*Try it*
Work out how many lines of the data below hold the string "binfa". Answer with that number alone.

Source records
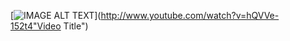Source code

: [![IMAGE ALT TEXT](http://img.youtube.com/vi/hQVVe-152t4/0.jpg)](http://www.youtube.com/watch?v=hQVVe-152t4"Video Title")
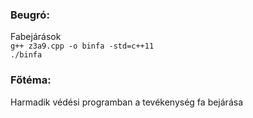 ### Beugró:
<p>Fabejárások<br>
<code>g++ z3a9.cpp -o binfa -std=c++11</code><br>
<code>./binfa</code></p>

### Főtéma:
<p>Harmadik védési programban a tevékenység fa bejárása<br>
</p>

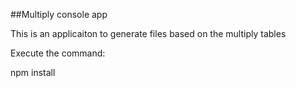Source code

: ##Multiply console app

This is an applicaiton to generate files based on the multiply tables

Execute the command:

npm install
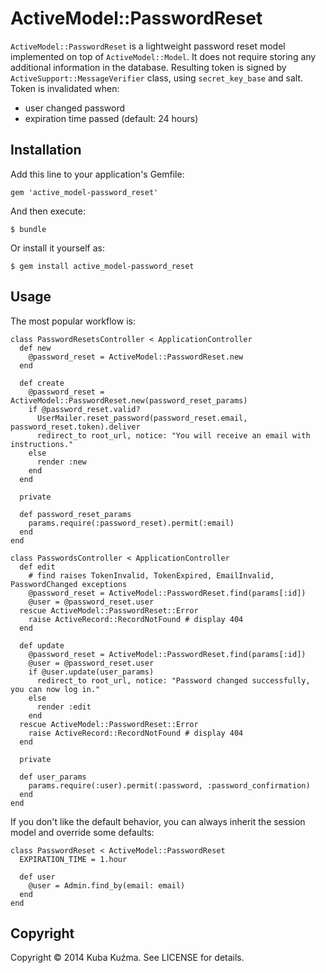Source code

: # ActiveModel::PasswordReset

`ActiveModel::PasswordReset` is a lightweight password reset model implemented on top of `ActiveModel::Model`. It does not require storing any additional information in the database. Resulting token is signed by `ActiveSupport::MessageVerifier` class, using `secret_key_base` and salt. Token is invalidated when:

* user changed password
* expiration time passed (default: 24 hours)

## Installation

Add this line to your application's Gemfile:

    gem 'active_model-password_reset'

And then execute:

    $ bundle

Or install it yourself as:

    $ gem install active_model-password_reset

## Usage

The most popular workflow is:

    class PasswordResetsController < ApplicationController
      def new
        @password_reset = ActiveModel::PasswordReset.new
      end

      def create
        @password_reset = ActiveModel::PasswordReset.new(password_reset_params)
        if @password_reset.valid?
          UserMailer.reset_password(password_reset.email, password_reset.token).deliver
          redirect_to root_url, notice: "You will receive an email with instructions."
        else
          render :new
        end
      end

      private

      def password_reset_params
        params.require(:password_reset).permit(:email)
      end
    end

    class PasswordsController < ApplicationController
      def edit
        # find raises TokenInvalid, TokenExpired, EmailInvalid, PasswordChanged exceptions
        @password_reset = ActiveModel::PasswordReset.find(params[:id])
        @user = @password_reset.user
      rescue ActiveModel::PasswordReset::Error
        raise ActiveRecord::RecordNotFound # display 404
      end

      def update
        @password_reset = ActiveModel::PasswordReset.find(params[:id])
        @user = @password_reset.user
        if @user.update(user_params)
          redirect_to root_url, notice: "Password changed successfully, you can now log in."
        else
          render :edit
        end
      rescue ActiveModel::PasswordReset::Error
        raise ActiveRecord::RecordNotFound # display 404
      end

      private

      def user_params
        params.require(:user).permit(:password, :password_confirmation)
      end
    end

If you don't like the default behavior, you can always inherit the session model and override some defaults:

    class PasswordReset < ActiveModel::PasswordReset
      EXPIRATION_TIME = 1.hour

      def user
        @user = Admin.find_by(email: email)
      end
    end

## Copyright

Copyright © 2014 Kuba Kuźma. See LICENSE for details.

*Reply*
2